## Try it
Among the lines of the data below, count those that hold the word "following". Answer with the number alone.

[Records supplied Boundary: Start]

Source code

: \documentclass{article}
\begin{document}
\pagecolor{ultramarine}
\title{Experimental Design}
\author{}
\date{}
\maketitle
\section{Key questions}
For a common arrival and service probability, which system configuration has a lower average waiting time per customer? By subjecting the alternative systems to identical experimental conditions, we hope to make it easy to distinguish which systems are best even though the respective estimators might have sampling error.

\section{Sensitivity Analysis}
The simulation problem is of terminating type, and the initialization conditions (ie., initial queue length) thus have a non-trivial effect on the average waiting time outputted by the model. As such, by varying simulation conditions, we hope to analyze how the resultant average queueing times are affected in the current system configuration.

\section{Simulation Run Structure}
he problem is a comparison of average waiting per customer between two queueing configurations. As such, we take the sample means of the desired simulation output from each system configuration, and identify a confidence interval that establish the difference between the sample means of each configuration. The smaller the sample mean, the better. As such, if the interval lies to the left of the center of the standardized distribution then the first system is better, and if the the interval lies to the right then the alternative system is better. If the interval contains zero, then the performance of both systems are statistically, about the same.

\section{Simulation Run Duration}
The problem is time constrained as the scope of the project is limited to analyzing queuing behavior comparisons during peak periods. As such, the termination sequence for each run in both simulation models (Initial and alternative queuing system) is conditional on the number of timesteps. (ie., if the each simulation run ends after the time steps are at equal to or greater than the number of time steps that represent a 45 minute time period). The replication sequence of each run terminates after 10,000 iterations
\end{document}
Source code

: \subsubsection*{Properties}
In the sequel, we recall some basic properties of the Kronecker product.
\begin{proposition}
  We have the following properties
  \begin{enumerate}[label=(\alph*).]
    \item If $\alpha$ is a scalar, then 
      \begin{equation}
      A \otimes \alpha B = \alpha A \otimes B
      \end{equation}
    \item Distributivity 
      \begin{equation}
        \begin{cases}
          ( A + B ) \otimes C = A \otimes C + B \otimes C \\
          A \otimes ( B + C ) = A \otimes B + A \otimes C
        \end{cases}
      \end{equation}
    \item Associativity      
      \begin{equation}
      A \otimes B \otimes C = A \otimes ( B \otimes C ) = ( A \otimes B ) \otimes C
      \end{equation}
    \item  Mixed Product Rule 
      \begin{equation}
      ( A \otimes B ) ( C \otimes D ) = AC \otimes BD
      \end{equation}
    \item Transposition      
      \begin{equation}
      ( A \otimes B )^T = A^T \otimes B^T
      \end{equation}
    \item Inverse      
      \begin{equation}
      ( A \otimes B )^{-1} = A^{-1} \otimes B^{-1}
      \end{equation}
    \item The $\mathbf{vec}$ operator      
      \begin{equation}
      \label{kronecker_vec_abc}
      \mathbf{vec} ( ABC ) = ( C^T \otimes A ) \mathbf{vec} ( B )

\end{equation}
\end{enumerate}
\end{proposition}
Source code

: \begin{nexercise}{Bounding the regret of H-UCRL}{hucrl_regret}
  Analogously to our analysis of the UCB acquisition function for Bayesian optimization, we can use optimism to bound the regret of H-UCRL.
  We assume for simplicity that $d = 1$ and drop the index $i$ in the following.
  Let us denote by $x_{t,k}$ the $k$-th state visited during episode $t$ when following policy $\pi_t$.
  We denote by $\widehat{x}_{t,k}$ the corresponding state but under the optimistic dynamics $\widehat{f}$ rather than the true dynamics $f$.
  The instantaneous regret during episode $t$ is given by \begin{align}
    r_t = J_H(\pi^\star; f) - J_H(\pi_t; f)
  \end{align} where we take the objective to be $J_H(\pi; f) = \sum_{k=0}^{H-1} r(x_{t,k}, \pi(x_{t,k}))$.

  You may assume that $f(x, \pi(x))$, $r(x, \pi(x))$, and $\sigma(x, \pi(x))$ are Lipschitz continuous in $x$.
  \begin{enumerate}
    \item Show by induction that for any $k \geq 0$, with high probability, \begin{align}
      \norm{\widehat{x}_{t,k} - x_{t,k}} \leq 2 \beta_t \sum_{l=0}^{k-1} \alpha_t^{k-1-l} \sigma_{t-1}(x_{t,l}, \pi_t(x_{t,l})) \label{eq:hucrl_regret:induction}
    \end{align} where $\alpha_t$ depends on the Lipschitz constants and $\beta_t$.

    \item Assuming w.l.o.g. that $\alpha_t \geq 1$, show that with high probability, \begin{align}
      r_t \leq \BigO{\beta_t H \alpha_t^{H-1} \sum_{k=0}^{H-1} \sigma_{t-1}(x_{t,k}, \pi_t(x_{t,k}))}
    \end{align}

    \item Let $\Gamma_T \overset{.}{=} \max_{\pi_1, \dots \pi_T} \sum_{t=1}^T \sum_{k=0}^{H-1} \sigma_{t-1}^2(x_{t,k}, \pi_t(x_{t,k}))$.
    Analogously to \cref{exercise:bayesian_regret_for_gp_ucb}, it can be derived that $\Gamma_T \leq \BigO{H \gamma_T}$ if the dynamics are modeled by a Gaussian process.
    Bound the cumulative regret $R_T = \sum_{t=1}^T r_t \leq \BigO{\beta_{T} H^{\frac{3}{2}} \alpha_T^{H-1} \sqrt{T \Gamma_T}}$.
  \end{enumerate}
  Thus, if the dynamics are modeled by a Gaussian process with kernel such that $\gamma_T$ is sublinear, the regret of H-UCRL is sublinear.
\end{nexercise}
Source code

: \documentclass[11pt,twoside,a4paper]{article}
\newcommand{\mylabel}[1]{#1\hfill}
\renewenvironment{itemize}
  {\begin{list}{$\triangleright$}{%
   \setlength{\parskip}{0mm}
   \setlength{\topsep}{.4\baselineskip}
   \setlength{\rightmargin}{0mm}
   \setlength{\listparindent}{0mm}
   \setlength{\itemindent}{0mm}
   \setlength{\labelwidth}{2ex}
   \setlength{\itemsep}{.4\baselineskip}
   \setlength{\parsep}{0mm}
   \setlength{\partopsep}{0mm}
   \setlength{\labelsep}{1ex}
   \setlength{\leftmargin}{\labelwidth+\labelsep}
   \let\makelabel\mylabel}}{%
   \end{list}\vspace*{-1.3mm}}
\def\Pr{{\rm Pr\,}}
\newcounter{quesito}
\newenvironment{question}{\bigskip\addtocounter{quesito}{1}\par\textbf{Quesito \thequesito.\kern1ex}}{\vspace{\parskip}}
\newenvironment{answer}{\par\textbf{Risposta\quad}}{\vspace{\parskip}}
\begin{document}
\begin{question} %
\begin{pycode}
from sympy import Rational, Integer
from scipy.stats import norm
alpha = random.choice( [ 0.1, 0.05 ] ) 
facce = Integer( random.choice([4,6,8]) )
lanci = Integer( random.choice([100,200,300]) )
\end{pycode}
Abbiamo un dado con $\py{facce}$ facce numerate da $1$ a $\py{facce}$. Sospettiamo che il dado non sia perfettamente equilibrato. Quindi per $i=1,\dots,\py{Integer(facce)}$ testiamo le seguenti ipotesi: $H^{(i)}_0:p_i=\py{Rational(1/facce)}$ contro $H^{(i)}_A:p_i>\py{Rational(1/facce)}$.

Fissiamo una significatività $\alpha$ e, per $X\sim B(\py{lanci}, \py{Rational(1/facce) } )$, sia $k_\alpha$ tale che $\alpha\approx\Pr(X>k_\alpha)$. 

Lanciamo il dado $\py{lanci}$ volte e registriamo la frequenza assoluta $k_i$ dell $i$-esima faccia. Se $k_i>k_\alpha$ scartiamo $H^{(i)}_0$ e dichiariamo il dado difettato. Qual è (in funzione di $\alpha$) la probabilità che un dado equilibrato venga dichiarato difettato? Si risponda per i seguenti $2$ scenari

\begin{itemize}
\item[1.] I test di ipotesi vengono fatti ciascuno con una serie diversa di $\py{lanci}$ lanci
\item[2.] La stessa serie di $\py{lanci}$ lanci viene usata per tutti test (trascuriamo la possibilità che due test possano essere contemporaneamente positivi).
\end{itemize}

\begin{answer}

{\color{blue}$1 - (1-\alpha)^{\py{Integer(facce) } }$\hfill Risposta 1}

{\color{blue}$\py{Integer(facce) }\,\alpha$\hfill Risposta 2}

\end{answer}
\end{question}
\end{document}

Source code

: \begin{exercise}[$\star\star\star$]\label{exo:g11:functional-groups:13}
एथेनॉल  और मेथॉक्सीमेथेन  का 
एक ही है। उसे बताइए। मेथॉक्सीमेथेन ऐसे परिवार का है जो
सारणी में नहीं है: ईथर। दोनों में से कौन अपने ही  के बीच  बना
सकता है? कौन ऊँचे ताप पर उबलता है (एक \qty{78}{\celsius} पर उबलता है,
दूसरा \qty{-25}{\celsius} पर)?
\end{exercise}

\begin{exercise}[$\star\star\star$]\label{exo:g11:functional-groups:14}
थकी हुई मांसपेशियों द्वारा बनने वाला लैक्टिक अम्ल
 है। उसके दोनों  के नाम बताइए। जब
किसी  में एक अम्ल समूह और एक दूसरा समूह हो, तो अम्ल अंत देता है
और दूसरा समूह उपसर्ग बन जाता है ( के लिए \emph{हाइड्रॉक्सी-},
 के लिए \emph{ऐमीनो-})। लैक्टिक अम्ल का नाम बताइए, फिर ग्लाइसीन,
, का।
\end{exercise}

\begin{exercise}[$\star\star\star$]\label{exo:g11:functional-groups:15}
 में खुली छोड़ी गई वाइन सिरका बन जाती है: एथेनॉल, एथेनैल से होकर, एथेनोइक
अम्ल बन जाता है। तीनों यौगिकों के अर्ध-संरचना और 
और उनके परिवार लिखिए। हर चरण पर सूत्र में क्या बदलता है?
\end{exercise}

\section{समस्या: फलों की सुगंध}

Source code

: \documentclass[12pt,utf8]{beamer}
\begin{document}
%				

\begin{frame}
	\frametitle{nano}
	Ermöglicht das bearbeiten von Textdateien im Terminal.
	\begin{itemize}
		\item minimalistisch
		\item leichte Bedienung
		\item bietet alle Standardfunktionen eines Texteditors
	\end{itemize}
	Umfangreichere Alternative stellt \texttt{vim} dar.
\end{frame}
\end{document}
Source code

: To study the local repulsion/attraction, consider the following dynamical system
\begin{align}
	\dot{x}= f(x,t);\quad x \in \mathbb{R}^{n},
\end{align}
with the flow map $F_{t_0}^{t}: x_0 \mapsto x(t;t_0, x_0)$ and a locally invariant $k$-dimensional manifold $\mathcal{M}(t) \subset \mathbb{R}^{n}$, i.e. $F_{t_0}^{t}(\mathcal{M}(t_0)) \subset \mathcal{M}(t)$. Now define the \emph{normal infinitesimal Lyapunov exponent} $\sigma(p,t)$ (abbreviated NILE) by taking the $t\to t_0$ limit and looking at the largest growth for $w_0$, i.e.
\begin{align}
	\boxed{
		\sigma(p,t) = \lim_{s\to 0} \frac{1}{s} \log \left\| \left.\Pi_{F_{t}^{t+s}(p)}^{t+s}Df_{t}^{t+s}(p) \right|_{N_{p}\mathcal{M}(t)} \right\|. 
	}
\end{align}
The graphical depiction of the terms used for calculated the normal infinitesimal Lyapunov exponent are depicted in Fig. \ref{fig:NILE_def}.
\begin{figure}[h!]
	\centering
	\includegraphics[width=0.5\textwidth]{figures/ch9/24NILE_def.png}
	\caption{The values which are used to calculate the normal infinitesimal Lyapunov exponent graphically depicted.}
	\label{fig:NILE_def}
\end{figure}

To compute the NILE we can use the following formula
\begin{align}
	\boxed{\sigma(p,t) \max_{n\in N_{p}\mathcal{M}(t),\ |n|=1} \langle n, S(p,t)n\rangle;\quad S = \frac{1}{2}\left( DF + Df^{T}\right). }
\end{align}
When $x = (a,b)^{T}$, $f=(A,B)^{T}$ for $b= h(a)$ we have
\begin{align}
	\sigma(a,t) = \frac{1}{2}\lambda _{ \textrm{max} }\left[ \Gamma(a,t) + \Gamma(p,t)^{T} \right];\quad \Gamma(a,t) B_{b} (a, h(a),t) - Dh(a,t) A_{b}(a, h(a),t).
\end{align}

[Records supplied Boundary: End]

## Problem solution
5